Severe problems with PostgreSQL 7.4.7 installation, please help!

From: "Peter Bauer" <peter(dot)m(dot)bauer(at)gmail(dot)com>
To: pgsql-general(at)postgresql(dot)org, peter(dot)m(dot)bauer(at)gmail(dot)com
Subject: Severe problems with PostgreSQL 7.4.7 installation, please help!
Date: 2006-09-02 18:59:18
Message-ID: 764c9e910609021159i29d8af44nd57029e2e62f0fdc@mail.gmail.com
Views: Raw Message | Whole Thread | Download mbox | Resend email
Thread:
Lists: pgsql-general

Hi all,

like always, time is short and we have a very critical situation here,
so please help to save the day once again.

Installation facts:
- 4 High Availability Clusters consisting of 2 Dual Xeon Server
machines (Dell PowerEdge 2850) using Heartbeat1. Each server has only
one harddisk, no RAID configuration is used.
- Each Cluster has 4 drbd Devices, one for the PostgreSQL data
- Two of these clusters are using the same PostgreSQL installation to
share the data, the database can be moved from one cluster to the
other in case of failure
- OS: Debian Sarge with postgresql-7.4.7-6sarge1
- Two cronjobs are configured to perform a "vacuumdb --all --full"
every 10 minutes and a "vacuumdb --all --full --analyze" every 23
minutes
- There are 3 applications using the PostgreSQL installation, each
with their own database.
- The main application is based on Tomcat 4.1-30 partly a
Web-Application, partly a terminal login protocol based on http and
XML, so the database access is of course done using JDBC
- A cronjob is configured to perform a pg_dump of the main database
every 4 hours

Usage:
- There are 3 tables which are heavily used by inserting and deleting
some hundred entries per second, the others are rarely used by the
Web-Application. One of these 3 table is the heaviest used one, also
with locking mechanisms.
- There are some pgsql functions which use locking mechanisms (select
for update)
- When a user logs in into the Web-Application, about 20 tables are
created which contain the data used for the Web-Application. The last
10 versions of these 20 tables -> about 200 tables are used as old
versions which can be used to restore previous configuration data
(pretty bad solution). These tables were never used after their
creation, just the oldest one is deleted if there are >10 versions
- Unfortunately we are not using Database connection pooling
- There are some threads which have a permanent database connection
and perform some actions either on a regular basis or on demand.

Problems:
1. The first problem we faced was that the pg_dump which is performed
every 4 hours began to fail about 1-2 times a week because of the
following error:

pg_dump: attempt to lock table "tableblabla" failed: ERROR: catalog
is missing 5 attribute(s) for relid 44798701

The table for which the errors occur is always one of these 200 unused
tables containing previous configuration data. The recovery procedure
always consists of deleting all entries with relname tableblablabla
from the pg_class, dumping and restoring the database.
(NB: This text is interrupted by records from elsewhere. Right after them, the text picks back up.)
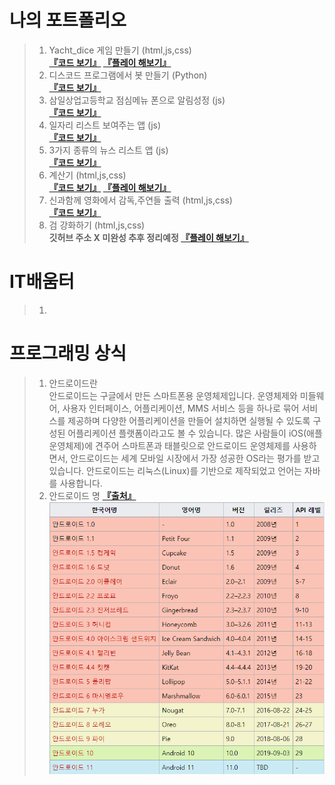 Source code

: # 나의 포트폴리오
> 1. Yacht_dice 게임 만들기 (html,js,css) <br> __[『코드 보기』](https://github.com/kali1402/yacht_dice) [『플레이 해보기』](http://yacht.kro.kr/)__
> 2. 디스코드 프로그램에서 봇 만들기 (Python) <br> __[『코드 보기』](https://github.com/kali1402/bot)__
> 3. 삼일상업고등학교 점심메뉴 폰으로 알림성정 (js) <br> __[『코드 보기』](https://github.com/kali1402/samillunch-webview)__
> 4. 일자리 리스트 보여주는 앱 (js) <br> __[『코드 보기』](https://github.com/kali1402/Job_app)__
> 5. 3가지 종류의 뉴스 리스트 앱 (js) <br> __[『코드 보기』](https://github.com/kali1402/news_app)__
> 6. 계산기 (html,js,css) <br> __[『코드 보기』](https://github.com/kali1402/kali/blob/master/%EC%9E%90%EB%B0%94%EC%8A%A4%ED%81%AC%EB%A6%BD%ED%8A%B8%20%EC%97%B0%EC%8A%B5.html) [『플레이 해보기』](http://xn--989a00a691b.p-e.kr/)__
> 7. 신과함께 영화에서 감독,주연들 출력 (html,js,css) <br> __[『코드 보기』](https://github.com/kali1402/kali/blob/master/god.html)__
> 8. 검 강화하기 (html,js,css) <br> __깃허브 주소 X 미완성 추후 정리예정 [『플레이 해보기』](http://swordupgrade.kro.kr/)__

# IT배움터
> 1. 

# 프로그래밍 상식
> 1. 안드로이드란 <br> 안드로이드는 구글에서 만든 스마트폰용 운영체제입니다. 운영체제와 미들웨어, 사용자 인터페이스, 어플리케이션, MMS 서비스 등을 하나로 묶어 서비스를 제공하며 다양한 어플리케이션을 만들어 설치하면 실행될 수 있도록 구성된 어플리케이션 플랫폼이라고도 볼 수 있습니다. 많은 사람들이 iOS(애플 운영체제)에 견주어 스마트폰과 태블릿으로 안드로이드 운영체제를 사용하면서, 안드로이드는 세계 모바일 시장에서 가장 성공한 OS라는 평가를 받고있습니다. 안드로이드는 리눅스(Linux)를 기반으로 제작되었고 언어는 자바를 사용합니다. 
> 2. 안드로이드 명 __[『출처』](https://zetawiki.com/wiki/%EC%95%88%EB%93%9C%EB%A1%9C%EC%9D%B4%EB%93%9C_%EB%B2%84%EC%A0%84_%EB%AA%A9%EB%A1%9D)__ <br>
![](https://github.com/kali1402/-/blob/main/%EC%95%88%EB%93%9C%EB%A1%9C%EC%9D%B4%EB%93%9C%20%EB%AA%85.PNG?raw=true)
2. Happens about once a month: Starting with select and delete queries
regarding the heaviest used database table, the database starts to not
respond to different queries which leads to a unusable system. If the
database is in such a state, it is not even possible to connect to the
database using psql on the commandline. The recovery procedure was to
just restart the PostgreSQL service.

3. There is a table which contains some configuration values which are
never changed. A thread of the application has a permanent database
connection reads a value from this table every 10 seconds and then
performs some actions. Sometimes, the value cannot be read from this
table, which means that the same SELECT statement executed every 10
seconds delivers no result, although the data is never modified. The
table is never subject to locking or anything like that. After some
queries failed, suddenly the correct value is returned again.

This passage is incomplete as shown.